ABUSO E VIOLÊNCIA
Justiça Militar de SP condena policiais por tortura e fraude processual
Sentença aponta que agentes usaram métodos de tortura para obter informações e tentaram obstruir câmeras corporais durante operação no Cangaíba.
A Justiça Militar do Estado de São Paulo condenou dois policiais militares por uma série de crimes graves cometidos durante uma operação realizada em 20 de fevereiro de 2025, no bairro Cangaíba, Zona Leste da capital. A decisão, proferida em 15 de julho de 2026, responsabiliza os agentes por submeterem indivíduos rendidos a atos de violência extrema e por manobras para ocultar as provas da ação.
O caso expõe uma violação profunda da dignidade humana, na qual a força policial foi utilizada para impor sofrimento físico e mental em busca de informações. Segundo o Tribunal, os agentes forçaram civis a revelarem locais de armazenamento de entorpecentes sob ameaça, incluindo a simulação de uma "roleta-russa" com arma de fogo encostada na cabeça e no pescoço das vítimas.
Além da tortura, a sentença detalhou uma tentativa deliberada de obstrução da justiça. O 1º Sargento PM Amauri dos Santos foi condenado por fraude processual ao orientar a equipe a se posicionar de forma a impedir a captação de imagens pelas câmeras corporais, além de ter deixado de acionar seu próprio equipamento. O militar também foi sentenciado por peculato, ao apropriar-se de materiais recolhidos na ocorrência sem o devido registro legal.
A Justiça Militar destacou que o sargento, por ser o graduado de maior patente no local, detinha o dever de garantir a legalidade da operação, mas optou por intensificar o sofrimento dos abordados. A sentença afasta a tese de flagrante nas residências invadidas, classificando as entradas como frutos exclusivos de informações obtidas sob tortura, o que configura abuso de autoridade.
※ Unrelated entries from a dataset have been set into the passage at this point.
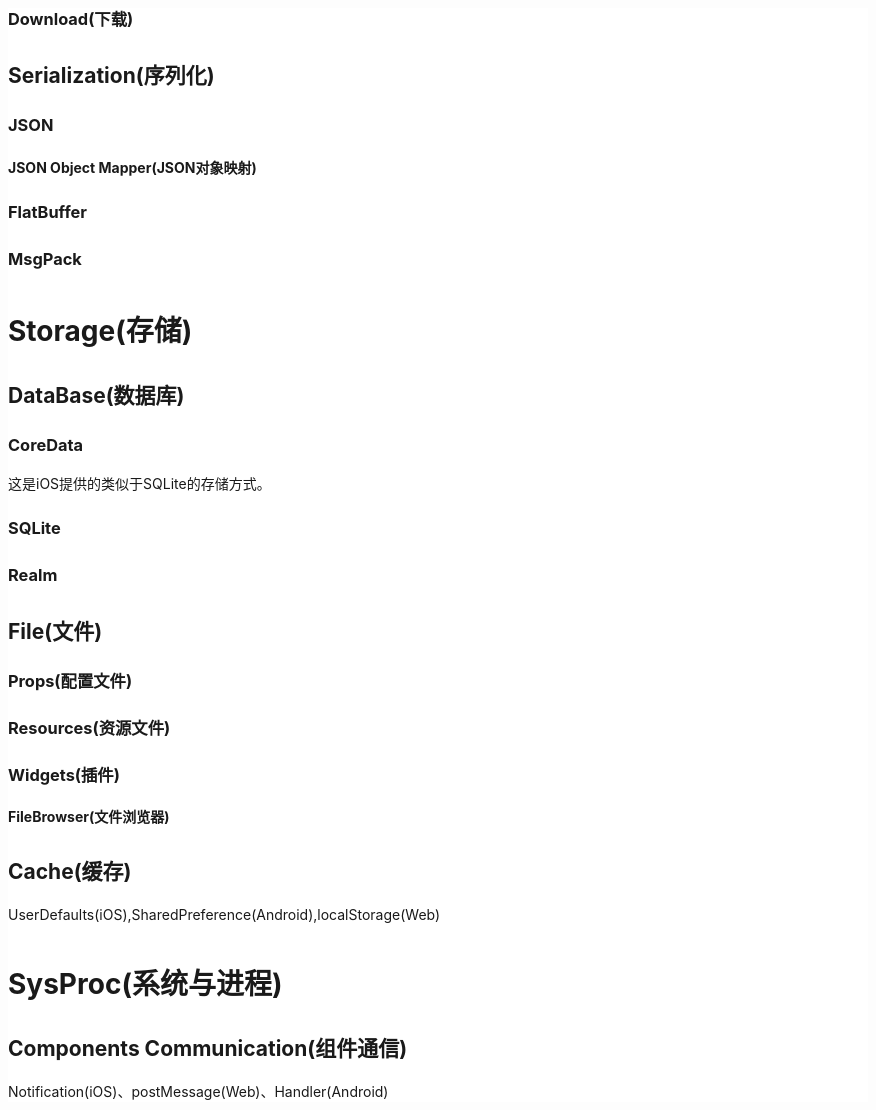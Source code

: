 ### Download(下载)

## Serialization(序列化)

### JSON

#### JSON Object Mapper(JSON对象映射)


### FlatBuffer

### MsgPack

# Storage(存储)

## DataBase(数据库)

### CoreData

这是iOS提供的类似于SQLite的存储方式。

### SQLite

### Realm

## File(文件)

### Props(配置文件)

### Resources(资源文件)
### Widgets(插件)

#### FileBrowser(文件浏览器)

## Cache(缓存)

UserDefaults(iOS),SharedPreference(Android),localStorage(Web)

# SysProc(系统与进程)


## Components Communication(组件通信)

Notification(iOS)、postMessage(Web)、Handler(Android)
O 1º Sargento PM Amauri dos Santos recebeu a pena de 12 anos, cinco meses e 18 dias em regime fechado. Já o Cabo PM Sandro da Silva Nascimento foi condenado a quatro anos, dez meses e 16 dias em regime semiaberto. O processo contra outros agentes envolvidos segue desmembrado para julgamento. A defesa dos condenados ainda pode recorrer da decisão.